* WHAT YOU NEED TO DO
Please repeat the lines below, exactly and only, from the one that holds "comicElem = soup.select('#comic img')" through the one that holds "downloadThread.start()".

* RECORDS FOR THIS EXERCISE
════

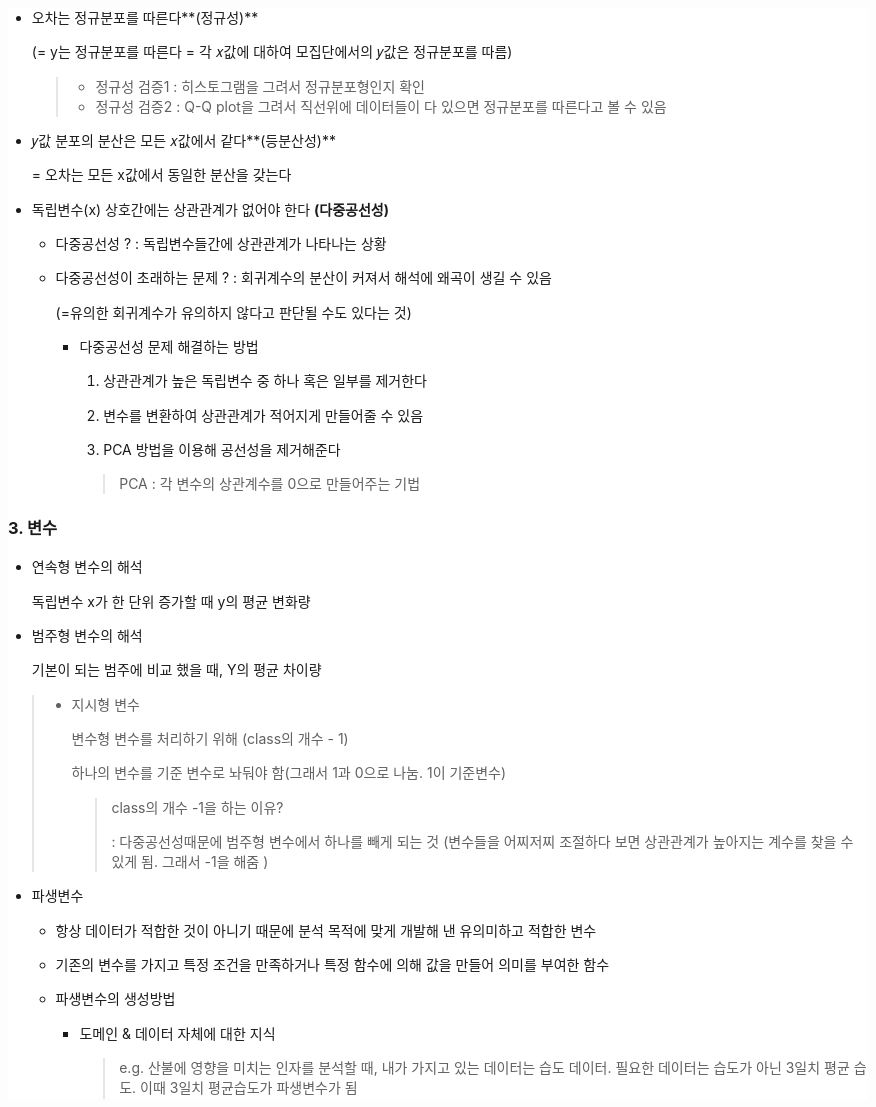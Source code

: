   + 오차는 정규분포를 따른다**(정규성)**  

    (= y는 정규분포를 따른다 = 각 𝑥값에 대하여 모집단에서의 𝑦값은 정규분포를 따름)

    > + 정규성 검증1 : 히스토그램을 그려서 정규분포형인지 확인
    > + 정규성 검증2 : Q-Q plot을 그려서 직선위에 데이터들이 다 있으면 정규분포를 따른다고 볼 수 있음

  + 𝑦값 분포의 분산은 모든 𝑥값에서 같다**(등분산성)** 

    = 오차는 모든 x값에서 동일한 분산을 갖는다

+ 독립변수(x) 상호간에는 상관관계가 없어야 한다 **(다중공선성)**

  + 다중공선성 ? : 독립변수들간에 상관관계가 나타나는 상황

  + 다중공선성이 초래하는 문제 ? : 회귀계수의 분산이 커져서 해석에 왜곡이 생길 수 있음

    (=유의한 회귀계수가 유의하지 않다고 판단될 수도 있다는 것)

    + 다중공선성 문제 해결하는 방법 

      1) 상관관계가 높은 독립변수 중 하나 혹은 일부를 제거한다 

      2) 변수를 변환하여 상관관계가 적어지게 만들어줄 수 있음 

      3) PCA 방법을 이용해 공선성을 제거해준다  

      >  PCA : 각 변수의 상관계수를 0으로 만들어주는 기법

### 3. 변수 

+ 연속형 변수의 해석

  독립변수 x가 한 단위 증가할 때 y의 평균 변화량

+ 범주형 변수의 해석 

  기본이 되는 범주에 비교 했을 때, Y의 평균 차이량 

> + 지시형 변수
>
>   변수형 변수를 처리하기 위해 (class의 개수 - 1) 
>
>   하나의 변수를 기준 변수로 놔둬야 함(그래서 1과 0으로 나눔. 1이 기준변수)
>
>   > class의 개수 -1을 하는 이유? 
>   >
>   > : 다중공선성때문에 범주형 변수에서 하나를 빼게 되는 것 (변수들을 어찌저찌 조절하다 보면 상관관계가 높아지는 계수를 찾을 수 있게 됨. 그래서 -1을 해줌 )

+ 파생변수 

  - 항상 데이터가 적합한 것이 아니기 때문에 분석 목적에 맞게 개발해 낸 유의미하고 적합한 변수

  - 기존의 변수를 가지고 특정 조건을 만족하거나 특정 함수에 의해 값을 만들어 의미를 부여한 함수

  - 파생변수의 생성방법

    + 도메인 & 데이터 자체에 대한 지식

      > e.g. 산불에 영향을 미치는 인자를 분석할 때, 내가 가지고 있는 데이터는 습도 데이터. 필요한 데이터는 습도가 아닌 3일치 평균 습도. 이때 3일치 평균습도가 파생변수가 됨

════

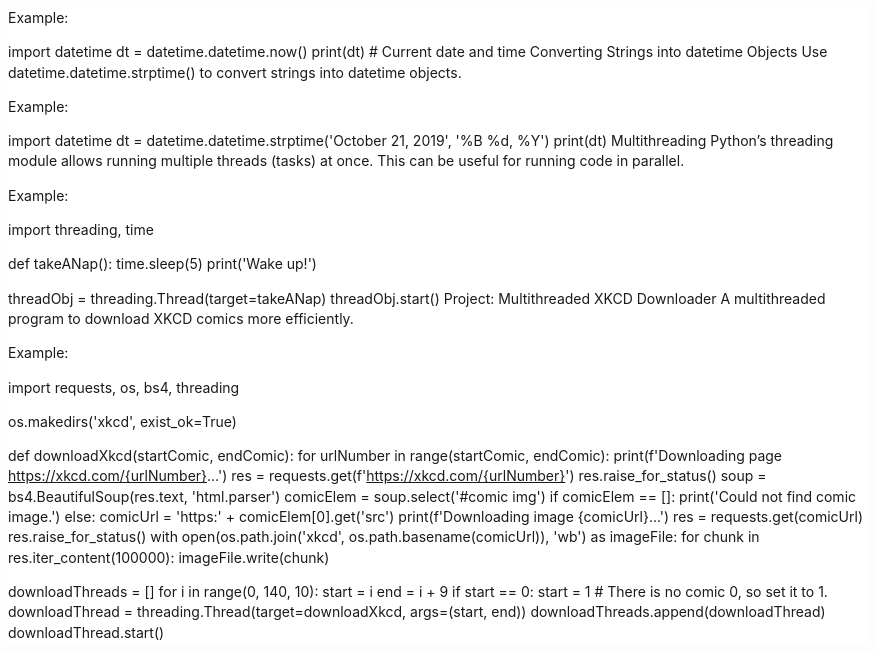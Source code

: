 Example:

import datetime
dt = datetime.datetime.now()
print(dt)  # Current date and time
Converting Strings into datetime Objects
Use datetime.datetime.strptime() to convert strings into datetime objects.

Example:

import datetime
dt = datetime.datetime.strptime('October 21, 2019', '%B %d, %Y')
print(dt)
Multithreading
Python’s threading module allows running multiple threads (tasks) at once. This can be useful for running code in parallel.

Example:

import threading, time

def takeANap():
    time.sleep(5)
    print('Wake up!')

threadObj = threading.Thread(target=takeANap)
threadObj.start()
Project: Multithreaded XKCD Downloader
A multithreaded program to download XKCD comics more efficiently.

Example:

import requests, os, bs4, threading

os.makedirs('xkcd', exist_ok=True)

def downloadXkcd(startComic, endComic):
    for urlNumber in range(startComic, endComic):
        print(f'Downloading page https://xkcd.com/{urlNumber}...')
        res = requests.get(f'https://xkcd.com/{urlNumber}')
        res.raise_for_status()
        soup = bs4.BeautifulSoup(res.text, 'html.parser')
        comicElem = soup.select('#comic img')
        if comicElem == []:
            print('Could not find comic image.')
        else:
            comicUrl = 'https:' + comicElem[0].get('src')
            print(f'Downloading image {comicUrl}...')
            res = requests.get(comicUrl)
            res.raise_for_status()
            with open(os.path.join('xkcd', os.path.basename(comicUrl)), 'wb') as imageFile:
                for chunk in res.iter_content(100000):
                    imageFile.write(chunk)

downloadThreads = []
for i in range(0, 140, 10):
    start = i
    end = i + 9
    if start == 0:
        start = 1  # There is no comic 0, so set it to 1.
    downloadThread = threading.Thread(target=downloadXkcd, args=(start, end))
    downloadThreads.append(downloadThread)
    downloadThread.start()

════

* ANSWER TO THIS PROBLEM
        comicElem = soup.select('#comic img')
        if comicElem == []:
            print('Could not find comic image.')
        else:
            comicUrl = 'https:' + comicElem[0].get('src')
            print(f'Downloading image {comicUrl}...')
            res = requests.get(comicUrl)
            res.raise_for_status()
            with open(os.path.join('xkcd', os.path.basename(comicUrl)), 'wb') as imageFile:
                for chunk in res.iter_content(100000):
                    imageFile.write(chunk)

downloadThreads = []
for i in range(0, 140, 10):
    start = i
    end = i + 9
    if start == 0:
        start = 1  # There is no comic 0, so set it to 1.
    downloadThread = threading.Thread(target=downloadXkcd, args=(start, end))
    downloadThreads.append(downloadThread)
    downloadThread.start()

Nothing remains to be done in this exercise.